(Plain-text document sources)
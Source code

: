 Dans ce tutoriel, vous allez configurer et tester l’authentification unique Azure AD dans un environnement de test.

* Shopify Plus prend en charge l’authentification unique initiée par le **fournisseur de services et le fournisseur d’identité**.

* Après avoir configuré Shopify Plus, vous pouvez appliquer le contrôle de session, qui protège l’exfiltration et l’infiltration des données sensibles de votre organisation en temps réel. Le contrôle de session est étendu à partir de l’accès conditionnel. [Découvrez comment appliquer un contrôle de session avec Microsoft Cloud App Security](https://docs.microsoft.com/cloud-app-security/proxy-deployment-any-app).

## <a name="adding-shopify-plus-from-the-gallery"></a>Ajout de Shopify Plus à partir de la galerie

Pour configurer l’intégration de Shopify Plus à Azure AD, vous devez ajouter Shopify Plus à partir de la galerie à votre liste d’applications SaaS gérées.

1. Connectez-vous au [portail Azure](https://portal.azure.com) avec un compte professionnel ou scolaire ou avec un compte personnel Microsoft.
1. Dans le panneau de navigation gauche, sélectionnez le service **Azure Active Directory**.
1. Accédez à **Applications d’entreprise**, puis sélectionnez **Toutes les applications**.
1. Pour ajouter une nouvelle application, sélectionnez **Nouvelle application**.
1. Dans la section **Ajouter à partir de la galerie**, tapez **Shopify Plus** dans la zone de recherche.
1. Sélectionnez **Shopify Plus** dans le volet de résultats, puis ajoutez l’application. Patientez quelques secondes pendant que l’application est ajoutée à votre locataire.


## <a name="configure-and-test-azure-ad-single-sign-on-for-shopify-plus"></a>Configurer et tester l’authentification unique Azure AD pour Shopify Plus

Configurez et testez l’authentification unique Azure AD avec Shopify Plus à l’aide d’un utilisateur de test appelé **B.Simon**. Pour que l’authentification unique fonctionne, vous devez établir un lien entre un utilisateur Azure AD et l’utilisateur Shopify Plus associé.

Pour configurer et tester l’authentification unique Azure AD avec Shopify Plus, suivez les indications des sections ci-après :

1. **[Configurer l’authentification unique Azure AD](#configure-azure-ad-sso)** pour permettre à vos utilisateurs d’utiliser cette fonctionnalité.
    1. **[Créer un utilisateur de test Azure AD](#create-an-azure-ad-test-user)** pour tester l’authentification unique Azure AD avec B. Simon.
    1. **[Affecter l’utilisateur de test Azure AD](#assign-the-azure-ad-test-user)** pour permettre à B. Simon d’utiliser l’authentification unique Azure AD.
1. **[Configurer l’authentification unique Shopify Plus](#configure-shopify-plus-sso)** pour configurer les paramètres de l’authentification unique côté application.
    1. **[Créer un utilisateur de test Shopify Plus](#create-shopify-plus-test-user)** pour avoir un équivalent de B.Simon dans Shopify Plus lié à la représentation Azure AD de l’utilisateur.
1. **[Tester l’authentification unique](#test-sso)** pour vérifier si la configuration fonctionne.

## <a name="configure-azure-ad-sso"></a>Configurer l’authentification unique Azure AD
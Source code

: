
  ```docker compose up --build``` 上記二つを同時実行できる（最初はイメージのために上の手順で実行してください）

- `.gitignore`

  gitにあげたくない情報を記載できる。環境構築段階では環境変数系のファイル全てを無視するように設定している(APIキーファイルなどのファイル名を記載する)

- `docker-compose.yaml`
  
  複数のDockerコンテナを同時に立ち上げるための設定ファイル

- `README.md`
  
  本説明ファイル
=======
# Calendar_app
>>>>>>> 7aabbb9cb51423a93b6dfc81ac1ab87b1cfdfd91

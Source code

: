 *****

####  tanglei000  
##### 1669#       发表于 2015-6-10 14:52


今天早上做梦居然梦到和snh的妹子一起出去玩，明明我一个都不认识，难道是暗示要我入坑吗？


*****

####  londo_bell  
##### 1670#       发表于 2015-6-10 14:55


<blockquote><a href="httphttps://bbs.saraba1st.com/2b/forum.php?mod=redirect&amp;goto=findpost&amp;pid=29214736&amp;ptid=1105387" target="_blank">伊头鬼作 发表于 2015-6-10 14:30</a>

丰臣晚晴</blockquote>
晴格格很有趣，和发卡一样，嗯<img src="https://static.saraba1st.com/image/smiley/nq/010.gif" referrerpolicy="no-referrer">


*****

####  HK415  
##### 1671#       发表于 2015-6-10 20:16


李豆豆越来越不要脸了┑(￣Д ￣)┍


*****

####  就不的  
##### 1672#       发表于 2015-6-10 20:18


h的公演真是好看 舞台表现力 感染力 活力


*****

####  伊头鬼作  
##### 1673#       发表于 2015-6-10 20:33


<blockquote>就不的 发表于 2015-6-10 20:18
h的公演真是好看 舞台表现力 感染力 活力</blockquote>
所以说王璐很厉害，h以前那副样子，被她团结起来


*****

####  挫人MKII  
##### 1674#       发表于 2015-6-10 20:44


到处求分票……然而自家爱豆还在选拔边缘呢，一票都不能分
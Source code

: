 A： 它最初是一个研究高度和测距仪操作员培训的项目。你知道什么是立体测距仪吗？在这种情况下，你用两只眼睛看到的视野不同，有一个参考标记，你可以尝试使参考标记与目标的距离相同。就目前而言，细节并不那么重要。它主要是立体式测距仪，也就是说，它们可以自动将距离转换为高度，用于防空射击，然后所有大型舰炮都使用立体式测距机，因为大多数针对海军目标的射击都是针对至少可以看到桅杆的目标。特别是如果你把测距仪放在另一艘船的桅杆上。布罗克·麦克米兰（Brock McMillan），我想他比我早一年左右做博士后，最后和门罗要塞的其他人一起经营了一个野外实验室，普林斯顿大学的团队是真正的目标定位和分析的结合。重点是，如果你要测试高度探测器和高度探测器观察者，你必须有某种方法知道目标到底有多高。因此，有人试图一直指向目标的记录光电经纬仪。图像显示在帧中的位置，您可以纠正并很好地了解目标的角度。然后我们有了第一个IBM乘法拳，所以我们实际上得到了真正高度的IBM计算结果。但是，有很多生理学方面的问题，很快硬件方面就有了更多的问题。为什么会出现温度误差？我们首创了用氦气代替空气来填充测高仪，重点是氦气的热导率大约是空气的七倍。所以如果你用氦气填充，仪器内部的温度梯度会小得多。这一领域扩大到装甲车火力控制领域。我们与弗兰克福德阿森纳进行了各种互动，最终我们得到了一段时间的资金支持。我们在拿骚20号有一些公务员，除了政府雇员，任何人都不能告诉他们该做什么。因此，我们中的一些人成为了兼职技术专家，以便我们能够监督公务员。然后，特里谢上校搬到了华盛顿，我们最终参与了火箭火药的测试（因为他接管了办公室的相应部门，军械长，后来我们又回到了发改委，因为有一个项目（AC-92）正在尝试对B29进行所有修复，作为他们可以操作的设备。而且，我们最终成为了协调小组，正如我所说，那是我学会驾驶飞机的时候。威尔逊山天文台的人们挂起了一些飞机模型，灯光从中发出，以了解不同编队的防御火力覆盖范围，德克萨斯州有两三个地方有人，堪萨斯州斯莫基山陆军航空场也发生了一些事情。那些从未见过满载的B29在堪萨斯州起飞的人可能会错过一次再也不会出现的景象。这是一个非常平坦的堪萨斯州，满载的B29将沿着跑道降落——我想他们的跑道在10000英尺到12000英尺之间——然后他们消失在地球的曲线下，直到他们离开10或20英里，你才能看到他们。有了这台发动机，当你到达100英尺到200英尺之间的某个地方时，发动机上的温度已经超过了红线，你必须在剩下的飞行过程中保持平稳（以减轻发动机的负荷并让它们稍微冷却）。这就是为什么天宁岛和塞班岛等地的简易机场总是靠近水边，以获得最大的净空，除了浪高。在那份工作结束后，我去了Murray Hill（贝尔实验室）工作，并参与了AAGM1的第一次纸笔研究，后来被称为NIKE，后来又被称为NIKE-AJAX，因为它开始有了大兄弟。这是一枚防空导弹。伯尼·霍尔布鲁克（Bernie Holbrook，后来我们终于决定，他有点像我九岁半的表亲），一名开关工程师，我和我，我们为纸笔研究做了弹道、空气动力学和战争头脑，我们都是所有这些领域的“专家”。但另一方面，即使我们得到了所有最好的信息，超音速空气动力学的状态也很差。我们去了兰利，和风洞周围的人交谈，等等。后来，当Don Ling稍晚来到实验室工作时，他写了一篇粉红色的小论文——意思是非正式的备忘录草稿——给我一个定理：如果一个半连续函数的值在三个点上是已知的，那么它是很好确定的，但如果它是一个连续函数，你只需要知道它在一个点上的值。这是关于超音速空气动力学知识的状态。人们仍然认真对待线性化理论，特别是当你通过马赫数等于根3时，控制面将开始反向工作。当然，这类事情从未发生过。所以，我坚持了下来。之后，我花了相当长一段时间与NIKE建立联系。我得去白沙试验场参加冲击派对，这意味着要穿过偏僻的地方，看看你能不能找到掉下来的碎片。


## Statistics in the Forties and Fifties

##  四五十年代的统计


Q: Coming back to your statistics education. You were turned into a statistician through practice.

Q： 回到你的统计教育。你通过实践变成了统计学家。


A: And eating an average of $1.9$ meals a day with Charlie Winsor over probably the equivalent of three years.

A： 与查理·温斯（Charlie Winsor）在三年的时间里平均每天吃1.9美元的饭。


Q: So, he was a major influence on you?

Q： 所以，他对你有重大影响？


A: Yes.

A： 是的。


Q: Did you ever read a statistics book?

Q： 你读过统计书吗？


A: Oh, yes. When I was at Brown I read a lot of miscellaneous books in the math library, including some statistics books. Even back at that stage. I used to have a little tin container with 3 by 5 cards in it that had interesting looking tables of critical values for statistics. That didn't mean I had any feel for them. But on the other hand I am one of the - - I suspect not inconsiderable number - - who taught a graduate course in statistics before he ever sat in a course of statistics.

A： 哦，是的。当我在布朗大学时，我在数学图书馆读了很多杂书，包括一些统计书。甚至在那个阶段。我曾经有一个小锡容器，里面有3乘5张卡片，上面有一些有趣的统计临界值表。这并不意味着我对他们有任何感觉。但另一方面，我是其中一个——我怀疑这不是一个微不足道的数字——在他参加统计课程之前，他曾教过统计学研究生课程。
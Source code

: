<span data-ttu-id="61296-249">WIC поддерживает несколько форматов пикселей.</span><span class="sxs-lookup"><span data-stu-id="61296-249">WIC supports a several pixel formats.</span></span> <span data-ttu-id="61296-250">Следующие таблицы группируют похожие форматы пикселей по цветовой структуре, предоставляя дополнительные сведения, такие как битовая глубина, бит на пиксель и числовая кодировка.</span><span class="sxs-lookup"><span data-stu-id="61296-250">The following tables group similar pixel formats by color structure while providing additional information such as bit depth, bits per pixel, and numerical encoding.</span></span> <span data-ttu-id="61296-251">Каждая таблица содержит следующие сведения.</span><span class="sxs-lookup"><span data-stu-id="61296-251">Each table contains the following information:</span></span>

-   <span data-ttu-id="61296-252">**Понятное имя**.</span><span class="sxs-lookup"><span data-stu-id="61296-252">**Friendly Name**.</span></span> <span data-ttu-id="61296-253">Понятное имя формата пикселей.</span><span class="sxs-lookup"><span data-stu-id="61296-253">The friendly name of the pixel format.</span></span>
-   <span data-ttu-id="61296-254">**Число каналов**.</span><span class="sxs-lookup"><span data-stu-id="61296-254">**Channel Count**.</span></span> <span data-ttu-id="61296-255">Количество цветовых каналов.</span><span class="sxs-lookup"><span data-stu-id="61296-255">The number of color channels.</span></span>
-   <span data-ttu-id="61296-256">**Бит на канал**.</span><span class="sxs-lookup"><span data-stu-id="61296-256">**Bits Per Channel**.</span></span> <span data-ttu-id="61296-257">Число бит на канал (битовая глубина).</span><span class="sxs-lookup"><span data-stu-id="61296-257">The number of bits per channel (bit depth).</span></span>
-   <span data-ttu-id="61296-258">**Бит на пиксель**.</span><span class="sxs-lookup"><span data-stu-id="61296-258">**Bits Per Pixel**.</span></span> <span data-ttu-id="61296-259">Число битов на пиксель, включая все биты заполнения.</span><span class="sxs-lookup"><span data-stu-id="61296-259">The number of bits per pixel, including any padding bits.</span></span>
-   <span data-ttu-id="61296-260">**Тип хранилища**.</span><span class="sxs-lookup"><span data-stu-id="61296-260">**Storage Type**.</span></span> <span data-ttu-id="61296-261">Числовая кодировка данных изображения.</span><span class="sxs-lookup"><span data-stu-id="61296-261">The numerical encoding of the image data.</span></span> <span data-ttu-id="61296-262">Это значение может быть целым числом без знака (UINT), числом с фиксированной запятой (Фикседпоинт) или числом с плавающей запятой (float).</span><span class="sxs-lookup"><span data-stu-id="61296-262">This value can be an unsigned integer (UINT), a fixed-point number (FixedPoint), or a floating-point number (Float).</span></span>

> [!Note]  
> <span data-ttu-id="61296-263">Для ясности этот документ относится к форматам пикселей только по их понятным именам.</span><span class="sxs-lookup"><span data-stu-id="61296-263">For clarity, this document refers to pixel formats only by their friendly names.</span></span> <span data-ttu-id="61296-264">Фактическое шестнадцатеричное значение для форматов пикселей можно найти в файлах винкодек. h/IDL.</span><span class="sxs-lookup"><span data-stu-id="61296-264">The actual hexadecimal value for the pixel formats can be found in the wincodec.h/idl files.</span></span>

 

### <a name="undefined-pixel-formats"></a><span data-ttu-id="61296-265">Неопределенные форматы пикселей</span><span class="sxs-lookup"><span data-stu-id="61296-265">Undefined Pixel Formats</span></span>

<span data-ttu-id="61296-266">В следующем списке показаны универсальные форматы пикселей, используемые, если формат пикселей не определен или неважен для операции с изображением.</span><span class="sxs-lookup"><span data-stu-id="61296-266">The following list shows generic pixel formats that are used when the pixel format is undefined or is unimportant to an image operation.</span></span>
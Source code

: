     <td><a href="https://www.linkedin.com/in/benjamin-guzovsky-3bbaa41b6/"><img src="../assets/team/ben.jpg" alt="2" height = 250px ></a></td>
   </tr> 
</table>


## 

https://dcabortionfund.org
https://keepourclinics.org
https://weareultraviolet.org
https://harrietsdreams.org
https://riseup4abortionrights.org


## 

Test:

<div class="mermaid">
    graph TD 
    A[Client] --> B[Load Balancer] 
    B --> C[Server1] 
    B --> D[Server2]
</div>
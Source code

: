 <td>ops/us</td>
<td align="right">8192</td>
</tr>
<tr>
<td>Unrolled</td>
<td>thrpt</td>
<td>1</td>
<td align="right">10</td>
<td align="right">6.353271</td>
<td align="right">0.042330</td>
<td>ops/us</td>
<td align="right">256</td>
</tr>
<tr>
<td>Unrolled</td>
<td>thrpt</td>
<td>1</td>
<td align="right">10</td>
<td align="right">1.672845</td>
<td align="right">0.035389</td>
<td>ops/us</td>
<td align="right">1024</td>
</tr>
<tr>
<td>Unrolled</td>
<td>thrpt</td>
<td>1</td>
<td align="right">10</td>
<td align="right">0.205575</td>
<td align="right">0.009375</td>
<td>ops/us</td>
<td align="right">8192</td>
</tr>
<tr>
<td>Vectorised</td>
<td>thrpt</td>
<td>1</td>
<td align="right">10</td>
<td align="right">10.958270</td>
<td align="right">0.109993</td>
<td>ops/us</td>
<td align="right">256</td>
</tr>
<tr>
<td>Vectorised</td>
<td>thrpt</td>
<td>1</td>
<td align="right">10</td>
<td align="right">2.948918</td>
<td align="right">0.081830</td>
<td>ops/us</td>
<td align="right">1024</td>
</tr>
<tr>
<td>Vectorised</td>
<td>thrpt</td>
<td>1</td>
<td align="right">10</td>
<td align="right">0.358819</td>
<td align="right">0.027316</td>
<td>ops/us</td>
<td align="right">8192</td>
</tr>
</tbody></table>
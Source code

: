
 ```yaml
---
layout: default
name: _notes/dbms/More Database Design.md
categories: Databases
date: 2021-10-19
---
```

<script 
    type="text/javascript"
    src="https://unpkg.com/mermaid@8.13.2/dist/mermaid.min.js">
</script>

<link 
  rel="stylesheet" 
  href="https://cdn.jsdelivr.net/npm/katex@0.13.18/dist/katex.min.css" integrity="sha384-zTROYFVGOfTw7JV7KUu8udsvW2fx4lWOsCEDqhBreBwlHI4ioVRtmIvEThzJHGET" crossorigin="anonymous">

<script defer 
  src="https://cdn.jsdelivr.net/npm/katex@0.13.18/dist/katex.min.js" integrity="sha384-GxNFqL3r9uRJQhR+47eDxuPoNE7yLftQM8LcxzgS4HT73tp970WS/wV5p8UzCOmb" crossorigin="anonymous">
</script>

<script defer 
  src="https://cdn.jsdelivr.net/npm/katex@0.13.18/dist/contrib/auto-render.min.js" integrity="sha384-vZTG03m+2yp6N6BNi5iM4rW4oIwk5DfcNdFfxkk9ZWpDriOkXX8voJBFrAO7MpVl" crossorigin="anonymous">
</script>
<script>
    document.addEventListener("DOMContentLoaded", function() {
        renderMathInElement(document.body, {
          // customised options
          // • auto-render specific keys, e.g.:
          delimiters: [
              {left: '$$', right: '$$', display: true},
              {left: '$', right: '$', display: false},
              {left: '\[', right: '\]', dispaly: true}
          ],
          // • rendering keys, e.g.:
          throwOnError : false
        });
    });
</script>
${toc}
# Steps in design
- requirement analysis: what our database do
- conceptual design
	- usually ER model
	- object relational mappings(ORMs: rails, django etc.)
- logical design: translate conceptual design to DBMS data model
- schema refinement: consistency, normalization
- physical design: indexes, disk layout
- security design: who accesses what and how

ACTION ITEM — Using the records above, copy every line that has the word "true" in it.

ANSWER TO THE PROBLEM —
              {left: '$$', right: '$$', display: true},
              {left: '\[', right: '\]', dispaly: true}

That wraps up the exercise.